8.5.17

Sobre Veneza, Um Interior, de Javier Marías




«Javier Marías vai ao longo do livro, em capítulos curtos, divagando (muitas vezes com uma indisfarçável ironia) sobre assuntos como os venezianos, o arquipélago, a eternidade, o passeio nocturno, e o espaço ideal. Veneza, que chegou a ter 300 mil habitantes e hoje terá menos de 70 mil, é, para o veneziano, a Cidade por excelência, sendo o resto do mundo considerado “o campo”. Mas este não se move em toda a cidade, mas num espaço reduzido (mais ou menos aquele que os turistas lhe deixaram), é por isso que nos conta de uma idosa, natural de Veneza, que nunca passou pela praça de San Marco, recebendo notícias dela como se se tratasse de um lugar longínquo. São estes venezianos que Marías descreve como vestidos de uma maneira que parece que vão sempre para uma festa elegante, a qualquer hora do dia e em qualquer estação do ano, e as mulheres de pernas fortes de subirem tantas escadas e a caminharem sempre muito depressa.

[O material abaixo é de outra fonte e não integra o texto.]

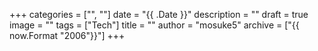 +++
categories = ["", ""]
date = "{{ .Date }}"
description = ""
draft = true
image = ""
tags = ["Tech"]
title = ""
author = "mosuke5"
archive = ["{{ now.Format "2006"}}"]
+++
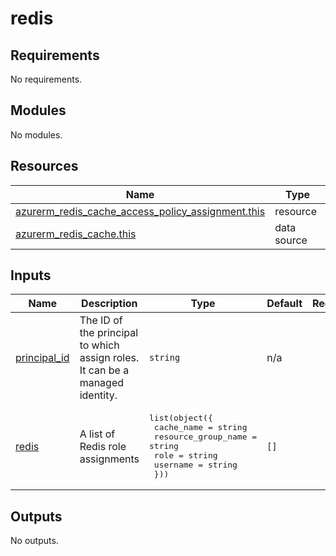 # redis

<!-- BEGIN_TF_DOCS -->
## Requirements

No requirements.

## Modules

No modules.

## Resources

| Name | Type |
|------|------|
| [azurerm_redis_cache_access_policy_assignment.this](https://registry.terraform.io/providers/hashicorp/azurerm/latest/docs/resources/redis_cache_access_policy_assignment) | resource |
| [azurerm_redis_cache.this](https://registry.terraform.io/providers/hashicorp/azurerm/latest/docs/data-sources/redis_cache) | data source |

## Inputs

| Name | Description | Type | Default | Required |
|------|-------------|------|---------|:--------:|
| <a name="input_principal_id"></a> [principal\_id](#input\_principal\_id) | The ID of the principal to which assign roles. It can be a managed identity. | `string` | n/a | yes |
| <a name="input_redis"></a> [redis](#input\_redis) | A list of Redis role assignments | <pre>list(object({<br>    cache_name          = string<br>    resource_group_name = string<br>    role                = string<br>    username            = string<br>  }))</pre> | `[]` | no |

## Outputs

No outputs.
<!-- END_TF_DOCS -->
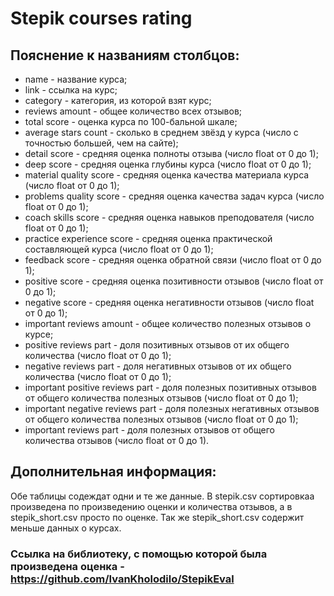 # Stepik courses rating

## Пояснение к названиям столбцов:
   - name - название курса;
   - link - ссылка на курс;
   - category - категория, из которой взят курс;
   - reviews amount - общее количество всех отзывов;
   - total score - оценка курса по 100-бальной шкале;
   - average stars count - сколько в среднем звёзд у курса (число с точностью большей, чем на сайте);
   - detail score - средняя оценка полноты отзыва (число float от 0 до 1);
   - deep score - средняя оценка глубины курса (число float от 0 до 1);
   - material quality score - средняя оценка качества материала курса (число float от 0 до 1);
   - problems quality score - средняя оценка качества задач курса (число float от 0 до 1);
   - coach skills score - средняя оценка навыков преподователя (число float от 0 до 1);
   - practice experience score - средняя оценка практической составляющей курса (число float от 0 до 1);
   - feedback score - средняя оценка обратной связи (число float от 0 до 1);
   - positive score - средняя оценка позитивности отзывов (число float от 0 до 1);
   - negative score - средняя оценка негативности отзывов (число float от 0 до 1);
   - important reviews amount - общее количество полезных отзывов о курсе;
   - positive reviews part - доля позитивных отзывов от их общего количества (число float от 0 до 1);
   - negative reviews part - доля негативных отзывов от их общего количества (число float от 0 до 1);
   - important positive reviews part - доля полезных позитивных отзывов от общего количества полезных отзывов (число float от 0 до 1);
   - important negative reviews part - доля полезных негативных отзывов от общего количества полезных отзывов (число float от 0 до 1);
   - important reviews part - доля полезных отзывов от общего количества отзывов (число float от 0 до 1).

## Дополнительная информация:
Обе таблицы содеждат одни и те же данные. В stepik.csv сортировкаа произведена по произведению оценки и количества отзывов, а в stepik_short.csv просто по оценке. Так же stepik_short.csv содержит меньше данных о курсах.


### Ссылка на библиотеку, с помощью которой была произведена оценка - https://github.com/IvanKholodilo/StepikEval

Tentando fugir à tentação de escrever sobre o conhecido, sobre o muito de turístico desta cidade (que é “o único lugar do mundo” que o facto de não a visitar pode estragar a imagem final de uma pessoa por não ter cumprido “com as suas obrigações estéticas”), o autor enfia-se por vielas esconsas que só os locais conhecem, cafés e esplanadas onde os turistas não se sentam, praias e hotéis que não aparecem nos filmes, vistas que nenhum viajante vê. E ao fazê-lo compõe também uma imagem que se afasta do real e que se cola à ideia romântica de uma Veneza depositária de um tempo eternamente elegante; esta cidade de Marías, não sendo a dos turistas e viajantes, é a da aristocracia anacrónica e de uma classe média bastante abastada que em Agosto se desloca para as montanhas Dolomitas, que deve ser a maior distância a que se afastam da cidade, na sua “existência retirada”. São os mesmos que Javier Marías descreve como detentores de uma indiferença e falta de curiosidade pelo que não seja eles próprios e os seus antepassados e que não tem equivalente possível com a dos povos ensimesmados do norte da Europa. Não tendo, obviamente, estes textos propósitos de ‘guias turísticos’, funcionam de maneira quase perfeita como uma espécie de ‘ficção’ do real, que não o sendo poderia ser ou ter sido.» [José Riço Direitinho, Público, ípsilon, 28/4/17]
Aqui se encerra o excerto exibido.